Service à bord d’une voiture-restaurant du train Capitole, 1966.

La 55ᵉ édition des Rencontres d’Arles a été inaugurée début juillet. Au total, ce sont 40 expositions, 150 artistes et pas moins de 50 commissaires. Quelles sont les clés pour gérer un événement d’une telle ampleur ?

Christoph Wiesner : Je pense que la clé c’est avant tout de proposer une grande diversité dans la programmation. Dans les types d’expositions que l’on retrouve, nous avons les monographies historiques, comme cette année avec Mary Ellen Mark ou encore celles dédiées à des usages de la photographie, mais qui ne sont pas forcément artistiques, comme on peut retrouver dans « Wagon-bar ». Nous avons ensuite des thèmes de recherche avec certaines lignes de force auxquelles je tiens depuis quelques années, comme la mise en lumière de la création photographique féminine. Cette année, nous avons mis à l’honneur les photographes japonaises dans « Quelle joie de vous voir ». Et ce qui compte lorsque l’on dirige un festival, c’est de montrer également la diversité des pratiques photographiques. C’est un élément important de notre festival. Une autre des clés, c’est le travail dans la durée, parce que les projets font l’objet d’une recherche, nous sommes en relation avec différents types d’interlocuteurs : des institutions, des commissaires, des photographes, des artistes… Les choses se mettent en place petit à petit. C’est un peu comme si vous écriviez une nouvelle, aux Rencontres d’Arles, on écrit une programmation et cela se fait progressivement.

Mary Ellen Mark. Manifestation féministe, New York, 1970. Avec l’aimable autorisation de The Mary Ellen Mark Foundation / Howard Greenberg Gallery

Chaque année, on essaie de tirer un fil différent, parce que les sujets photographiques sont vastes, on essaie toujours d’avoir des positions historiques, en apportant aussi de nouvelles approches, grâce au travail conséquent que fournissent les commissaires.

Vous êtes arrivé à la tête des Rencontres d’Arles en septembre 2020, l’année où le festival a été annulé pour des raisons de crise sanitaire. Vous avez eu la lourde tache de relancer le festival dans un contexte difficile où nous vivions encore avec la crainte d’un confinement. Cette crise mondiale a t-elle impacté l’organisation d’un événement tel que le festival des Rencontres d’Arles ?

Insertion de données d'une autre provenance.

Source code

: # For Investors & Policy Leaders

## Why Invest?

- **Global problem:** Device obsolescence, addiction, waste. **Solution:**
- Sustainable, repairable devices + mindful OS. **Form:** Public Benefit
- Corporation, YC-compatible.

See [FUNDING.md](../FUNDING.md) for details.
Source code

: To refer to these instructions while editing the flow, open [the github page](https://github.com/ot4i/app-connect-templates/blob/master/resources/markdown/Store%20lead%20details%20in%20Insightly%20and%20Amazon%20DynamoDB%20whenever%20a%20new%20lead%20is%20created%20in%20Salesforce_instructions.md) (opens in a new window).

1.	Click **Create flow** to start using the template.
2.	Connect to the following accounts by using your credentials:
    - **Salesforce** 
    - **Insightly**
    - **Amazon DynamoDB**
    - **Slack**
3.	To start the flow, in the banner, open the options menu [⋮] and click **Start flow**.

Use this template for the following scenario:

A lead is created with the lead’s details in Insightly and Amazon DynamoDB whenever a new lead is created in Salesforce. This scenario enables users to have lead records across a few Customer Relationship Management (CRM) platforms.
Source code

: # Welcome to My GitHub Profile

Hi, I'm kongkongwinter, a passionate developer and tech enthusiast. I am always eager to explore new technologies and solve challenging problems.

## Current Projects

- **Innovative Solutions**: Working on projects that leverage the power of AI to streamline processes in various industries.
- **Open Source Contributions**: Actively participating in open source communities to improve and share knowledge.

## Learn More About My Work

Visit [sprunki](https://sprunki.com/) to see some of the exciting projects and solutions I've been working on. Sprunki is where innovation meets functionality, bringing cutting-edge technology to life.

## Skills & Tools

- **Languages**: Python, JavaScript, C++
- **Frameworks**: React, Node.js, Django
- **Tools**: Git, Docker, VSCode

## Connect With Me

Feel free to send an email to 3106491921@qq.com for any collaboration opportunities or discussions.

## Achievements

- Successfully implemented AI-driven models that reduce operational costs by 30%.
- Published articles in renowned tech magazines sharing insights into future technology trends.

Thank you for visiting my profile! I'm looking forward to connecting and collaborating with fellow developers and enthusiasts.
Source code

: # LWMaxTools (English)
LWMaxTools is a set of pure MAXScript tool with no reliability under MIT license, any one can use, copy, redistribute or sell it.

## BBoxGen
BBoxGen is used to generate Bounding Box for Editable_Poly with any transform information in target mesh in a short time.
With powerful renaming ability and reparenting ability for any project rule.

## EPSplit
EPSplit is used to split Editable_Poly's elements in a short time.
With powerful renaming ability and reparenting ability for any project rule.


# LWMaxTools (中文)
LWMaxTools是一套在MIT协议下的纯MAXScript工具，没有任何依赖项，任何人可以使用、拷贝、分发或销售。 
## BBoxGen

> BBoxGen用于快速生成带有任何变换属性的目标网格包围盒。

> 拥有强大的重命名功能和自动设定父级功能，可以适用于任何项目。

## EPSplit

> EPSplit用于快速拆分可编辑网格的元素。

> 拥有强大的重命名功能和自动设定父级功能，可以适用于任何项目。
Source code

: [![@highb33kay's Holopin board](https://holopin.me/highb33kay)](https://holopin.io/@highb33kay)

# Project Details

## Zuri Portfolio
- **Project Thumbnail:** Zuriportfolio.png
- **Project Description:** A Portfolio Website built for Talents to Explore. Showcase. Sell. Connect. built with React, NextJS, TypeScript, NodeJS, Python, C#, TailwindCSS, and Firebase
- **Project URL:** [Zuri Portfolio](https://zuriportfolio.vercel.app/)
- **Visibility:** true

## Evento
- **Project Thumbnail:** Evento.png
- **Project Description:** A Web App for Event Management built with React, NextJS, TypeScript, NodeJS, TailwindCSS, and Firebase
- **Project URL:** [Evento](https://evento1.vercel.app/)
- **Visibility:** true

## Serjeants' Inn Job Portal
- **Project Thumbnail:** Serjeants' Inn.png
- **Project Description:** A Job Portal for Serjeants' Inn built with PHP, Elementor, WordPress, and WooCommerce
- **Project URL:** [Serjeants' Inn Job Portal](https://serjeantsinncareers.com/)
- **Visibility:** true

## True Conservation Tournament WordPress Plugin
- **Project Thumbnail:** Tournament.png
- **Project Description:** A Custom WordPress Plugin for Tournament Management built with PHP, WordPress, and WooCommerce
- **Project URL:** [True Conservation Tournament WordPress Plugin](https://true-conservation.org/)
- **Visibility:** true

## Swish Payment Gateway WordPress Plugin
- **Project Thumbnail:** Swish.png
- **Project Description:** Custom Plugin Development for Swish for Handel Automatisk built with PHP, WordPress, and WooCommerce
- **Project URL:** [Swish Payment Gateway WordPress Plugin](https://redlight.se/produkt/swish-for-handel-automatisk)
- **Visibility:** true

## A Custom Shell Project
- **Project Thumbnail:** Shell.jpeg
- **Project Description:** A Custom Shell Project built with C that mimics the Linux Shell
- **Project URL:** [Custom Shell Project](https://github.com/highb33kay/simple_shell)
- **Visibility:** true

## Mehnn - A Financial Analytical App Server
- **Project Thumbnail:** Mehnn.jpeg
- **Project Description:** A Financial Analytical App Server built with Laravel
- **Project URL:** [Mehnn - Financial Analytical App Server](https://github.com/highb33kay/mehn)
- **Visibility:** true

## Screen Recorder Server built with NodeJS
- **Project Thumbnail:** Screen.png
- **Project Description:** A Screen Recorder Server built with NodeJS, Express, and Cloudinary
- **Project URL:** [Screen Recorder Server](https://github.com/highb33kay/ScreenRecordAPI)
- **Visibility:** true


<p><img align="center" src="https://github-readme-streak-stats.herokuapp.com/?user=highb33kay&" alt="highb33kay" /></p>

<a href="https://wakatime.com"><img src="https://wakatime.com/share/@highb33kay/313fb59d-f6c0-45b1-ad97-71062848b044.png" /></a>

C.W. : Oui, je suis arrivé l’année où l’édition a été annulée. C’est mon prédécesseur, Sam Stourdzé, qui avait pris cette décision avec le conseil d’administration, car il n’avait pas d’autre choix. Pour relancer la machine, on a du s’adapter, mais ce n’était pas spécifique aux Rencontres d’Arles, c’était aussi le cas des autres institutions, on a dû jouer sur la taille de l’événement pour assurer sa viabilité l’année suivante. Nous n’étions pas certain de pouvoir ouvrir, nous étions soumis aux questions de jauge. Combien de personnes allions-nous pouvoir laisser entrer, etc. Ça a été quand même assez compliqué. Nous avons été prudents en réalisant une édition réduite. L’an passé, nous avons récupéré la fréquentation qui avait été le record absolu de l’avant-COVID avec 145.000 visiteurs. Et nous avons eu la chance de retrouver notre public international !

Si l’heure n’est pas encore au bilan, quelle est ou quelles sont les expositions qui ont rencontré le plus de succès auprès du public, qu’il soit professionnel ou amateur ?

C.W. : Le décompte de fréquentation par exposition n’est réalisé qu’à la fin du festival, il est donc trop tôt pour donner des tendances. Généralement, les expos monographiques et historiques sont évidemment très prisées, mais aux Rencontres d’Arles, on se rend compte, et c’est une chose assez incroyable, que tous les types d’expositions sont visitées.
Pour cette année, on peut espérer qu’on aura la même fréquentation que l’an dernier, la semaine d’ouverture, on a même fait mieux que l’an passé. À Arles, ce qui est intéressant, c’est qu’on a un public spécialisé et professionnel, qui vient plutôt la première semaine et pour le reste de l’été, c’est un public qui est plus général. D’où l’importance d’offrir une programmation riche en diversité.

Si nous n’avons pas encore de tendances, parlons de vous. Je sais qu’il est toujours difficile de répondre à ce genre de question, mais quelle a été l’exposition qui vous a procuré le plus d’émotion ?

C.W. : En effet, c’est une question difficile dans la mesure où on travaille sur une trentaine de projets, je dis « on » parce que je ne travaille pas seul, il y a toute une équipe avec moi. Comme je le disais précédemment, ce sont des projets au long cours, elles ont toutes quelque chose qui nous touché. Bien sûr, certaines rencontreront plus de succès en fonction du public, car elles font appel à des références, des empathies et des intérêts précis.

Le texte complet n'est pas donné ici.